Honestly I would just like to not have to worry about childcare on the two Fridays DH is off. I feel he should do the childcare on these days and I should have a straight forward working day. I'm not sure how his days off got reframed from childcare to 'me' days once reception started. I think initially I was happy he could have some hours to himself to pursue interests etc but the reality feels different. Think we will need to have a conversation tomorrow.

OP posts:
Rantyrantason · 13/01/2022 23:09

Yup blingloving my brain is working a bit slow tonight! But came to same conclusion in the end!😁

OnlyFoolsnMothers · 13/01/2022 23:11

He should do the childcare, help clean the house for the weekend etc/ or do you get child free days at the weekend?!

GoGoGretaDoll · 13/01/2022 23:15

He should absolutely do drop off and pick up. Then he can do what he likes inbetween times. I actually can't fathom using the time for anything else. I'm a huge fan of compressed hours BUT those 'extra' working hours are presumably hours that you are covering for childcare. So really, you're covering him twice... Nah.

BestZebbie · 13/01/2022 23:18

As your child is only at school between around 9am to 3pm, that is the maximum extra child-free time on a Friday that starting school could have bought him.
I think it is fine to do his own thing during school hours on those days (as long as he is generally contributing to the team overall), but at 3pm childcare starts back up as that is when the child has to be cared for.
You can't be expected to cover his childcare then so he can have a longer day off, because you are already scheduled by being at work - really you should not be doing pickup/wfh round the child on your Fridays either tbh, but just because you can flex a little to meet your own needs doesn't mean you should also flex your job to meet his wants.

Gingernaut · 13/01/2022 23:21

It's unfair.

If he's used "childcare" as the reason to request compressed hours, it's outrageous.

Itsalmostanaccessory · 13/01/2022 23:21

He's acting like he isnt a parent on those days.

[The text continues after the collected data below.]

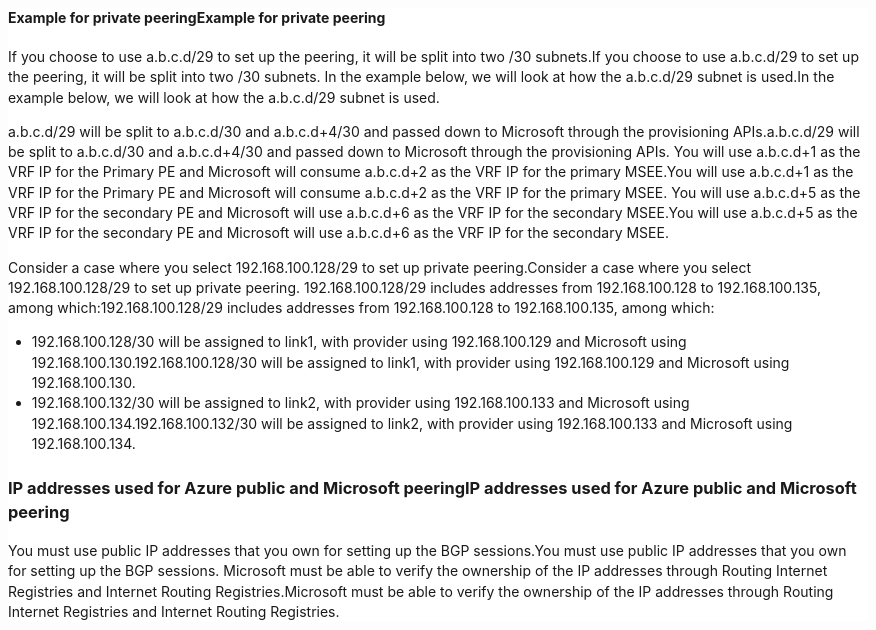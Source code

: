 #### <a name="example-for-private-peering"></a><span data-ttu-id="50486-125">Example for private peering</span><span class="sxs-lookup"><span data-stu-id="50486-125">Example for private peering</span></span>
<span data-ttu-id="50486-126">If you choose to use a.b.c.d/29 to set up the peering, it will be split into two /30 subnets.</span><span class="sxs-lookup"><span data-stu-id="50486-126">If you choose to use a.b.c.d/29 to set up the peering, it will be split into two /30 subnets.</span></span> <span data-ttu-id="50486-127">In the example below, we will look at how the a.b.c.d/29 subnet is used.</span><span class="sxs-lookup"><span data-stu-id="50486-127">In the example below, we will look at how the a.b.c.d/29 subnet is used.</span></span> 

<span data-ttu-id="50486-128">a.b.c.d/29 will be split to a.b.c.d/30 and a.b.c.d+4/30 and passed down to Microsoft through the provisioning APIs.</span><span class="sxs-lookup"><span data-stu-id="50486-128">a.b.c.d/29 will be split to a.b.c.d/30 and a.b.c.d+4/30 and passed down to Microsoft through the provisioning APIs.</span></span> <span data-ttu-id="50486-129">You will use a.b.c.d+1 as the VRF IP for the Primary PE and Microsoft will consume a.b.c.d+2 as the VRF IP for the primary MSEE.</span><span class="sxs-lookup"><span data-stu-id="50486-129">You will use a.b.c.d+1 as the VRF IP for the Primary PE and Microsoft will consume a.b.c.d+2 as the VRF IP for the primary MSEE.</span></span> <span data-ttu-id="50486-130">You will use a.b.c.d+5 as the VRF IP for the secondary PE and Microsoft will use a.b.c.d+6 as the VRF IP for the secondary MSEE.</span><span class="sxs-lookup"><span data-stu-id="50486-130">You will use a.b.c.d+5 as the VRF IP for the secondary PE and Microsoft will use a.b.c.d+6 as the VRF IP for the secondary MSEE.</span></span>

<span data-ttu-id="50486-131">Consider a case where you select 192.168.100.128/29 to set up private peering.</span><span class="sxs-lookup"><span data-stu-id="50486-131">Consider a case where you select 192.168.100.128/29 to set up private peering.</span></span> <span data-ttu-id="50486-132">192.168.100.128/29 includes addresses from 192.168.100.128 to 192.168.100.135, among which:</span><span class="sxs-lookup"><span data-stu-id="50486-132">192.168.100.128/29 includes addresses from 192.168.100.128 to 192.168.100.135, among which:</span></span>

* <span data-ttu-id="50486-133">192.168.100.128/30 will be assigned to link1, with provider using 192.168.100.129 and Microsoft using 192.168.100.130.</span><span class="sxs-lookup"><span data-stu-id="50486-133">192.168.100.128/30 will be assigned to link1, with provider using 192.168.100.129 and Microsoft using 192.168.100.130.</span></span>
* <span data-ttu-id="50486-134">192.168.100.132/30 will be assigned to link2, with provider using 192.168.100.133 and Microsoft using 192.168.100.134.</span><span class="sxs-lookup"><span data-stu-id="50486-134">192.168.100.132/30 will be assigned to link2, with provider using 192.168.100.133 and Microsoft using 192.168.100.134.</span></span>

### <a name="ip-addresses-used-for-azure-public-and-microsoft-peering"></a><span data-ttu-id="50486-135">IP addresses used for Azure public and Microsoft peering</span><span class="sxs-lookup"><span data-stu-id="50486-135">IP addresses used for Azure public and Microsoft peering</span></span>
<span data-ttu-id="50486-136">You must use public IP addresses that you own for setting up the BGP sessions.</span><span class="sxs-lookup"><span data-stu-id="50486-136">You must use public IP addresses that you own for setting up the BGP sessions.</span></span> <span data-ttu-id="50486-137">Microsoft must be able to verify the ownership of the IP addresses through Routing Internet Registries and Internet Routing Registries.</span><span class="sxs-lookup"><span data-stu-id="50486-137">Microsoft must be able to verify the ownership of the IP addresses through Routing Internet Registries and Internet Routing Registries.</span></span> 
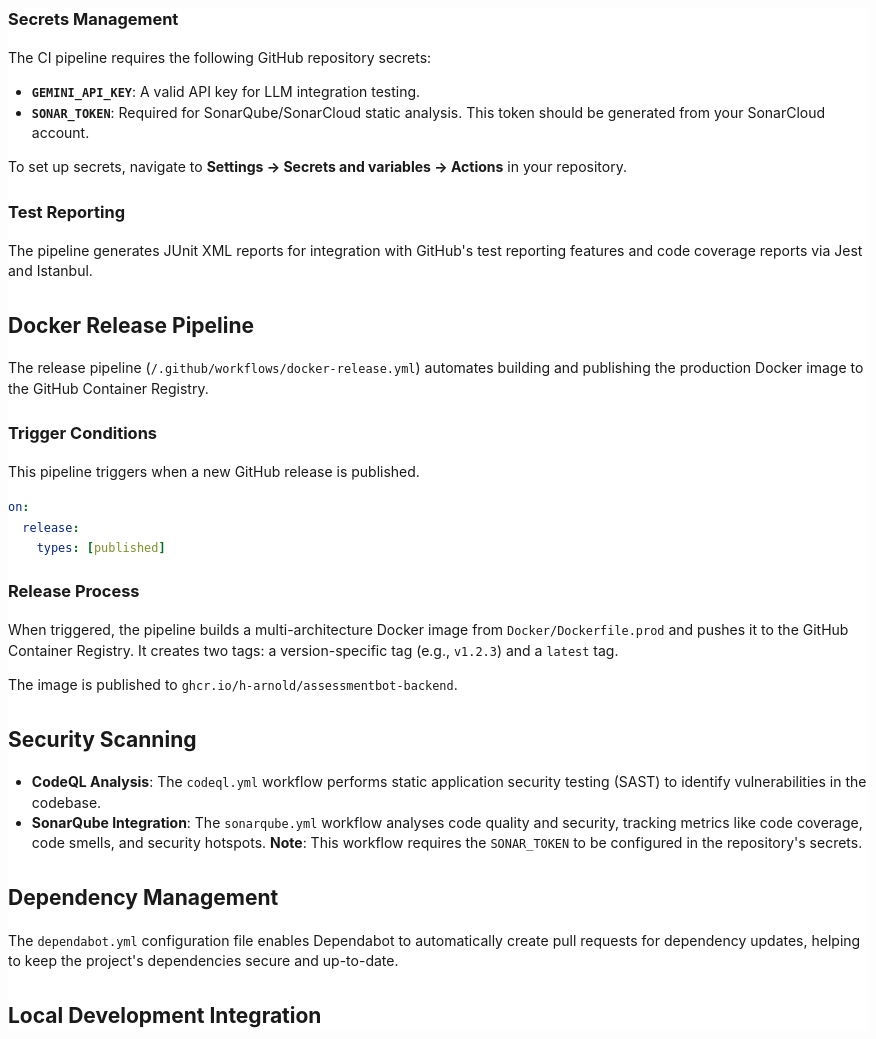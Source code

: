 ### Secrets Management

The CI pipeline requires the following GitHub repository secrets:

- **`GEMINI_API_KEY`**: A valid API key for LLM integration testing.
- **`SONAR_TOKEN`**: Required for SonarQube/SonarCloud static analysis. This token should be generated from your SonarCloud account.

To set up secrets, navigate to **Settings → Secrets and variables → Actions** in your repository.

### Test Reporting

The pipeline generates JUnit XML reports for integration with GitHub's test reporting features and code coverage reports via Jest and Istanbul.

## Docker Release Pipeline

The release pipeline (`/.github/workflows/docker-release.yml`) automates building and publishing the production Docker image to the GitHub Container Registry.

### Trigger Conditions

This pipeline triggers when a new GitHub release is published.

```yaml
on:
  release:
    types: [published]
```

### Release Process

When triggered, the pipeline builds a multi-architecture Docker image from `Docker/Dockerfile.prod` and pushes it to the GitHub Container Registry. It creates two tags: a version-specific tag (e.g., `v1.2.3`) and a `latest` tag.

The image is published to `ghcr.io/h-arnold/assessmentbot-backend`.

## Security Scanning

- **CodeQL Analysis**: The `codeql.yml` workflow performs static application security testing (SAST) to identify vulnerabilities in the codebase.
- **SonarQube Integration**: The `sonarqube.yml` workflow analyses code quality and security, tracking metrics like code coverage, code smells, and security hotspots. **Note**: This workflow requires the `SONAR_TOKEN` to be configured in the repository's secrets.

## Dependency Management

The `dependabot.yml` configuration file enables Dependabot to automatically create pull requests for dependency updates, helping to keep the project's dependencies secure and up-to-date.

## Local Development Integration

He is. His behaviour is really bad and I cant believe he thinks he can just get away with it. What an arsehole.

Lou98 · 13/01/2022 23:22

I don't see why he can't have his "me time" while your son is at School but be finished whatever he is doing in time to collect him.

If he wants to go to the cinema why doesn't he go to a lunchtime viewing?
If he wants to go shopping/gym/hobby why can't he drop Son at school then go straight to wherever he's going? Again, so he's done in time for him finishing.

He has the full day (I'm assuming 9-3 but I'm in Scotland not England so not sure what age reception is) to do as he pleases.

OP, what would happen if you told him you weren't picking Son up on Fridays anymore and he needs to make sure he's there to get him?